» Given records:
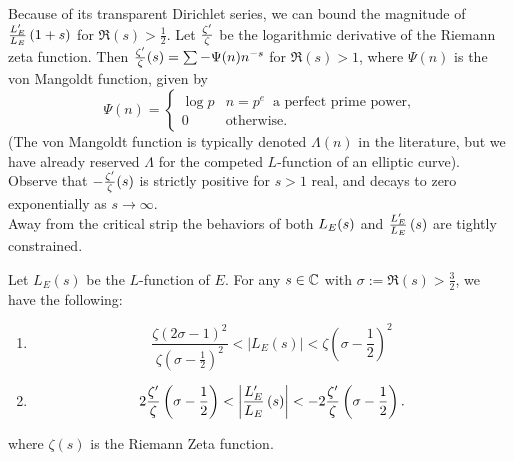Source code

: Because of its transparent Dirichlet series, we can bound the magnitude of $\frac{L_E^{\prime}}{L_E}\left(1+s\right)$ for $\Re(s)>\frac{1}{2}$. Let $\frac{\zeta^{\prime}}{\zeta}$ be the logarithmic derivative of the Riemann zeta function. Then $\frac{\zeta^{\prime}}{\zeta}(s) = \sum -\Psi(n) n^{-s}$ for $\Re(s)>1$, where $\Psi(n)$ is the von Mangoldt function, given by
\begin{equation}\label{eqn:vonmangoldt}
\Psi(n) = \begin{cases} \log p & n = p^e \;\;\text{a perfect prime power,} \\ 0 & \text{otherwise.} \end{cases}
\end{equation}
(The von Mangoldt function is typically denoted $\Lambda(n)$ in the literature, but we have already reserved $\Lambda$ for the competed $L$-function of an elliptic curve). Observe that $-\frac{\zeta^{\prime}}{\zeta}(s)$ is strictly positive for $s > 1$ real, and decays to zero exponentially as $s \to \infty$. \\

Away from the critical strip the behaviors of both $L_E(s)$ and $\frac{L_E^{\prime}}{L_E}\left(s\right)$ are tightly constrained.
\begin{lemma}\label{lem:ldLe_bound}
Let $L_E(s)$ be the $L$-function of $E$. For any $s \in \mathbb{C}$ with $\sigma := \Re(s) >\frac{3}{2}$, we have the following:
\begin{enumerate}
\item
\begin{equation}\label{ineq:bounds_on_Les}
\frac{\zeta(2\sigma-1)^2}{\zeta(\sigma-\frac{1}{2})^2} < \left|L_E(s)\right| < \zeta\left(\sigma-\frac{1}{2}\right)^2
\end{equation}
\item
\begin{equation}\label{ineq:bounds_on_Ldles}
2\frac{\zeta^{\prime}}{\zeta}\left(\sigma-\frac{1}{2}\right) < \left| \frac{L_E^{\prime}}{L_E}\left(s\right)\right| < -2\frac{\zeta^{\prime}}{\zeta}\left(\sigma-\frac{1}{2}\right).
\end{equation}
\end{enumerate}
where $\zeta(s)$ is the Riemann Zeta function.
\end{lemma}

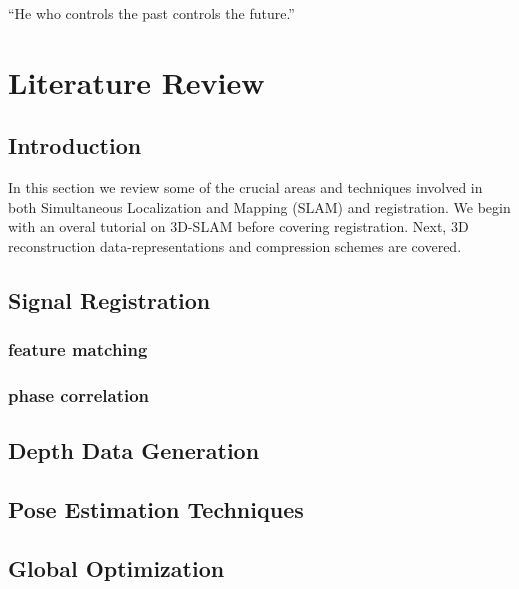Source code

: \begin{savequote}[8cm]
  ``He who controls the past controls the future.''
\end{savequote}
\makeatletter
\chapter{Literature Review}

\section{Introduction}

In this section we review some of the crucial areas and techniques involved in both Simultaneous Localization and Mapping (SLAM) and registration. We begin with an overal tutorial on 3D-SLAM before covering registration. Next, 3D reconstruction data-representations and compression schemes are covered. 


\section{Signal Registration}
\subsection{feature matching}

\subsection{phase correlation}


\section{Depth Data Generation}

\section{Pose Estimation Techniques}

\section{Global Optimization}



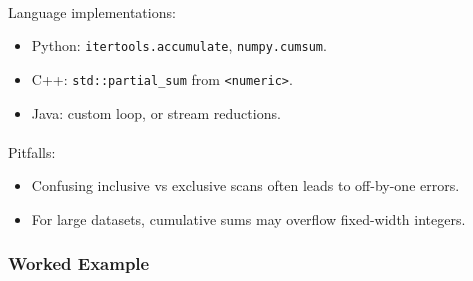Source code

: \documentclass[
  letterpaper,
  DIV=11,
  numbers=noendperiod]{scrreprt}
\makeatletter
\let\oldparagraph\paragraph
\renewcommand{\paragraph}{
    \@ifstar
      \xxxParagraphStar
      \xxxParagraphNoStar
  }
\newcommand{\xxxParagraphStar}[1]{\oldparagraph*{#1}\mbox{}}
\newcommand{\xxxParagraphNoStar}[1]{\oldparagraph{#1}\mbox{}}
\providecommand{\tightlist}{%
  \setlength{\itemsep}{0pt}\setlength{\parskip}{0pt}}
\makeatother
\begin{document}
\paragraph{Language implementations:}\label{language-implementations}

\begin{itemize}
\tightlist
\item
  Python: \texttt{itertools.accumulate}, \texttt{numpy.cumsum}.
\item
  C++: \texttt{std::partial\_sum} from
  \texttt{\textless{}numeric\textgreater{}}.
\item
  Java: custom loop, or stream reductions.
\end{itemize}

\paragraph{Pitfalls:}\label{pitfalls}

\begin{itemize}
\tightlist
\item
  Confusing inclusive vs exclusive scans often leads to off-by-one
  errors.
\item
  For large datasets, cumulative sums may overflow fixed-width integers.
\end{itemize}

\subsubsection{Worked Example}\label{worked-example-11}
\end{document}
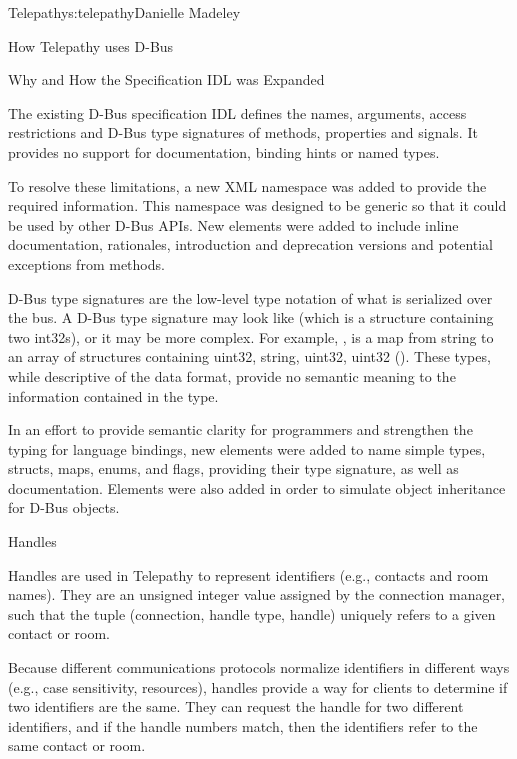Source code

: \begin{aosachapter}{Telepathy}{s:telepathy}{Danielle Madeley}
\begin{aosasect1}{How Telepathy uses D-Bus}
\begin{aosabox}{Why and How the Specification IDL was Expanded}

The existing D-Bus specification IDL defines the names, arguments,
access restrictions and D-Bus type signatures of methods, properties
and signals. It provides no support for documentation, binding hints
or named types.

To resolve these limitations, a new XML namespace was added to provide
the required information. This namespace was designed to be generic so
that it could be used by other D-Bus APIs. New elements were added to
include inline documentation, rationales, introduction and deprecation
versions and potential exceptions from methods.

D-Bus type signatures are the low-level type notation of what is
serialized over the bus. A D-Bus type signature may look like
 (which is a structure containing two int32s), or it may be
more complex.  For example, , is a map from string
to an array of structures containing uint32, string, uint32, uint32
().  These types, while
descriptive of the data format, provide no semantic meaning to the
information contained in the type.

In an effort to provide semantic clarity for programmers and
strengthen the typing for language bindings, new elements were added
to name simple types, structs, maps, enums, and flags, providing their
type signature, as well as documentation.  Elements were also added in
order to simulate object inheritance for D-Bus objects.

\end{aosabox}


\begin{aosasect2}{Handles}

Handles are used in Telepathy to represent identifiers (e.g., contacts
and room names). They are an unsigned integer value assigned by the
connection manager, such that the tuple (connection, handle type,
handle) uniquely refers to a given contact or room.

\pagebreak

Because different communications protocols normalize identifiers in
different ways (e.g., case sensitivity, resources), handles provide a
way for clients to determine if two identifiers are the same. They can
request the handle for two different identifiers, and if the handle
numbers match, then the identifiers refer to the same contact or room.


\end{aosasect2}
\end{aosasect1}
\end{aosachapter}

» Work instruction: Find and copy each line of the material that holds the word "oldparagraph".

» Expected answer:
\let\oldparagraph\paragraph
\newcommand{\xxxParagraphStar}[1]{\oldparagraph*{#1}\mbox{}}
\newcommand{\xxxParagraphNoStar}[1]{\oldparagraph{#1}\mbox{}}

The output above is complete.